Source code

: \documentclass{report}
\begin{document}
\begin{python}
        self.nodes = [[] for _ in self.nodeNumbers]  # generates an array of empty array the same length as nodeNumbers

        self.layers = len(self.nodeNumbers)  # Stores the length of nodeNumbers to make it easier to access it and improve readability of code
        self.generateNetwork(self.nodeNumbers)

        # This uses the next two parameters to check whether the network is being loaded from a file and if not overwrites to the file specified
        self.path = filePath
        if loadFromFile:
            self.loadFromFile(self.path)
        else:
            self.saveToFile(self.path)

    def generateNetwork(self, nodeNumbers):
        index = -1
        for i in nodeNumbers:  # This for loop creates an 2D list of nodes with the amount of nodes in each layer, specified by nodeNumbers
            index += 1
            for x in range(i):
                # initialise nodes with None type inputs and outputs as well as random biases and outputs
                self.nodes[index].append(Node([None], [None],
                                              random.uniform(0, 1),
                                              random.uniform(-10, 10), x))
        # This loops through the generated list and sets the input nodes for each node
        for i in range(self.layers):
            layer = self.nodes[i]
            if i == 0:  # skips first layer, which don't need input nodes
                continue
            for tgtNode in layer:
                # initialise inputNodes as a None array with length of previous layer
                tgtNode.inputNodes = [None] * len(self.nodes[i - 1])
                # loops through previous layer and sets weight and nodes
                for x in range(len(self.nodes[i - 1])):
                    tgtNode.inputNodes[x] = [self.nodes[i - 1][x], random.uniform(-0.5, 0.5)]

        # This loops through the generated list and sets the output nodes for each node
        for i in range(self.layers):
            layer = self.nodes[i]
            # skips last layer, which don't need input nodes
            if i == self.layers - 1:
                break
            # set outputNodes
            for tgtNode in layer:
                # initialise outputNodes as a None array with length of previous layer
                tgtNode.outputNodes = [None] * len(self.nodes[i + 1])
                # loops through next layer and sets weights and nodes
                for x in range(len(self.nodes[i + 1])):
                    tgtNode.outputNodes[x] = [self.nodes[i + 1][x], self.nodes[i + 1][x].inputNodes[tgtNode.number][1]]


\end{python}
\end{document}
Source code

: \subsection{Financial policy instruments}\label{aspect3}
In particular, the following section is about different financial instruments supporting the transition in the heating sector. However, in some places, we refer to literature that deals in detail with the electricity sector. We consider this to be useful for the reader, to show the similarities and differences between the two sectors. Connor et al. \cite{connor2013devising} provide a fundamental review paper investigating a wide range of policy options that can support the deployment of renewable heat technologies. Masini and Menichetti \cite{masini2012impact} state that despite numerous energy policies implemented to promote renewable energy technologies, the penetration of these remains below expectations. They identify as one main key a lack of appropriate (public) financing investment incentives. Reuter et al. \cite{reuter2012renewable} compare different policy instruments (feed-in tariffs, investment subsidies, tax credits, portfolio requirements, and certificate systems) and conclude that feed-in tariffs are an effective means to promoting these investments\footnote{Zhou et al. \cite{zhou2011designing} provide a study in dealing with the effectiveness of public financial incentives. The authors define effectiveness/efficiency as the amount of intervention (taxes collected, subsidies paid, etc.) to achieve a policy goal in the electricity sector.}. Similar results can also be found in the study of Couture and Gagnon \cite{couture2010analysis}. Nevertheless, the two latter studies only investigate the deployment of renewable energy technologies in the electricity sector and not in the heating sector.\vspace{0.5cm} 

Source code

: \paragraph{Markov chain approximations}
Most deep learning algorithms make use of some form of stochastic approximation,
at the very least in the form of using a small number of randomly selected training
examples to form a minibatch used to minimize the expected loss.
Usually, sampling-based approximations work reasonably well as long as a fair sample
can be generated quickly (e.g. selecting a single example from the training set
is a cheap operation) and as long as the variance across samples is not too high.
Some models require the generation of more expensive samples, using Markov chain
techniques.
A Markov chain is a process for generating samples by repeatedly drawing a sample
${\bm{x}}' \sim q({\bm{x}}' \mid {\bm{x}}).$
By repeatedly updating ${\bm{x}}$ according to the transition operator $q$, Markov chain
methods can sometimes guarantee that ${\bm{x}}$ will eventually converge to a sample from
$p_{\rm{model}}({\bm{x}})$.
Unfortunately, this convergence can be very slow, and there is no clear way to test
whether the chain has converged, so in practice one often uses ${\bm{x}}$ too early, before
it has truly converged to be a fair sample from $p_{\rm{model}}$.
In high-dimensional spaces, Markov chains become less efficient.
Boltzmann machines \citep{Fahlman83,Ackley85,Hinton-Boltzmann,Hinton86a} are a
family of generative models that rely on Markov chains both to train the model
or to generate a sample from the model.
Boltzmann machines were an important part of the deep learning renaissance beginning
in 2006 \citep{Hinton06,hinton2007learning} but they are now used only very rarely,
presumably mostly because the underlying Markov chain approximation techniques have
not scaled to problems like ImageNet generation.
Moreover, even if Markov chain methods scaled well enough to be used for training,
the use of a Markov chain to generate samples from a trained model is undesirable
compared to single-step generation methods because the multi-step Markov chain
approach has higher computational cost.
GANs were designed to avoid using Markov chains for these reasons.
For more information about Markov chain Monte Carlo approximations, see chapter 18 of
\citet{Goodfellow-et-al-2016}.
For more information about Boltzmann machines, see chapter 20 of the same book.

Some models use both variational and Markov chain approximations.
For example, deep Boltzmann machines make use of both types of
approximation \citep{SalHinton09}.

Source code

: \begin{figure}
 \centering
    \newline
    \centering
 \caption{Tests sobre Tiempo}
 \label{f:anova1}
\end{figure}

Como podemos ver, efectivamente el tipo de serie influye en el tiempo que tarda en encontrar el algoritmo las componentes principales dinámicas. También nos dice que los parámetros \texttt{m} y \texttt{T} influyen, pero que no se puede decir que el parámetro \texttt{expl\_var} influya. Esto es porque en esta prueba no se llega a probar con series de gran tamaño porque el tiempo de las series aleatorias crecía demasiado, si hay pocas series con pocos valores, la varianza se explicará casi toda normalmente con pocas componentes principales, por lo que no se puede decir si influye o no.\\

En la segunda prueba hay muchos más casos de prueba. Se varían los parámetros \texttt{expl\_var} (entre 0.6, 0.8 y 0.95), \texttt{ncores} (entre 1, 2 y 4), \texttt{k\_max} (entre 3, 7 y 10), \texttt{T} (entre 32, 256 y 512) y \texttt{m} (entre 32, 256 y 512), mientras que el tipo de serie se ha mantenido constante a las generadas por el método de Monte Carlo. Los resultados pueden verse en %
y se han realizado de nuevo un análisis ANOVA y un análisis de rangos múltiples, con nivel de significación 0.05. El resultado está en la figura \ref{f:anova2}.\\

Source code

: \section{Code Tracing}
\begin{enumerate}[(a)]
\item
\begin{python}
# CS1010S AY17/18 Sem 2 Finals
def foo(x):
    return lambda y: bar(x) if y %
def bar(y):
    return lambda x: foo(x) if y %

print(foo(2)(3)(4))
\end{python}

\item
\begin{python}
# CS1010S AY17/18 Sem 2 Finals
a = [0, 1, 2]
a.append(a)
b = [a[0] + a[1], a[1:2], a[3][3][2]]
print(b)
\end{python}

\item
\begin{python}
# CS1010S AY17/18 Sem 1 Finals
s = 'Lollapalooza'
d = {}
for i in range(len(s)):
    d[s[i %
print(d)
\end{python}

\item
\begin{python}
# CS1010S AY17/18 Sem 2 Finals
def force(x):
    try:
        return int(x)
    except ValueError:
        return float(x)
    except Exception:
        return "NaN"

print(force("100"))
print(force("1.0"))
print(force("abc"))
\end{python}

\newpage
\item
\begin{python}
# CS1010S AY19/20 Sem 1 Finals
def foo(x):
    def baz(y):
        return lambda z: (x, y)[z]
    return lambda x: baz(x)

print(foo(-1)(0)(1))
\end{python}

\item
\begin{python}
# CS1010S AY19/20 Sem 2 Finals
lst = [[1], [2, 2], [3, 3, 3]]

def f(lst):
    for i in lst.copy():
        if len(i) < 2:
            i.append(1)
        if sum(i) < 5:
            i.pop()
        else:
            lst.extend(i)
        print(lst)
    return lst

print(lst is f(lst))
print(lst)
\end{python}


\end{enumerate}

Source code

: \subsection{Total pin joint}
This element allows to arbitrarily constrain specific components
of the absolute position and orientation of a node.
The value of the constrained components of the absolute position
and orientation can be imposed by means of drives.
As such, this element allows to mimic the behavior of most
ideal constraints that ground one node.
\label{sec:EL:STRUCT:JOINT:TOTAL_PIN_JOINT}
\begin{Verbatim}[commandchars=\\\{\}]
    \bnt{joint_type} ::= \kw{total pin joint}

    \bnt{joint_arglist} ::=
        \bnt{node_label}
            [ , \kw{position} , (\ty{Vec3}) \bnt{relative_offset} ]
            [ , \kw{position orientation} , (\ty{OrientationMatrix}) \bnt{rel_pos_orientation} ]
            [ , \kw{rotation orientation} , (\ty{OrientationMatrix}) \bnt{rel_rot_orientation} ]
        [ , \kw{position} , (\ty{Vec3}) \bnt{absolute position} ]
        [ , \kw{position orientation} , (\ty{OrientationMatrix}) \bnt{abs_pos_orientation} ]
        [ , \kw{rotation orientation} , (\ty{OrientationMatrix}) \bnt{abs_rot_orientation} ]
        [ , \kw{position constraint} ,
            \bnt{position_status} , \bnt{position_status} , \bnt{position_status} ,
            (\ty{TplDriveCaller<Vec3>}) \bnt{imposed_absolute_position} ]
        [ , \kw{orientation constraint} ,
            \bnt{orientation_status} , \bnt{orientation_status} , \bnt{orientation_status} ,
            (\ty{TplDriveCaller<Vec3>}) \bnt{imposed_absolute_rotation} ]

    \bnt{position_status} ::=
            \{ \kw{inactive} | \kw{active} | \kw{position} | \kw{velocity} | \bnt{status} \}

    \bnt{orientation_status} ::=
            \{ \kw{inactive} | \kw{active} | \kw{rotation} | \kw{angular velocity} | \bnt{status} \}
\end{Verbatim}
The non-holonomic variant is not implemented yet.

**Task to carry out**
The answer should contain only the lines from the first line of the entries through the line holding "self.nodes = [[]", each exactly as written.

**Exercise solution**
Source code

: \documentclass{report}
\begin{document}
\begin{python}
        self.nodes = [[] for _ in self.nodeNumbers]  # generates an array of empty array the same length as nodeNumbers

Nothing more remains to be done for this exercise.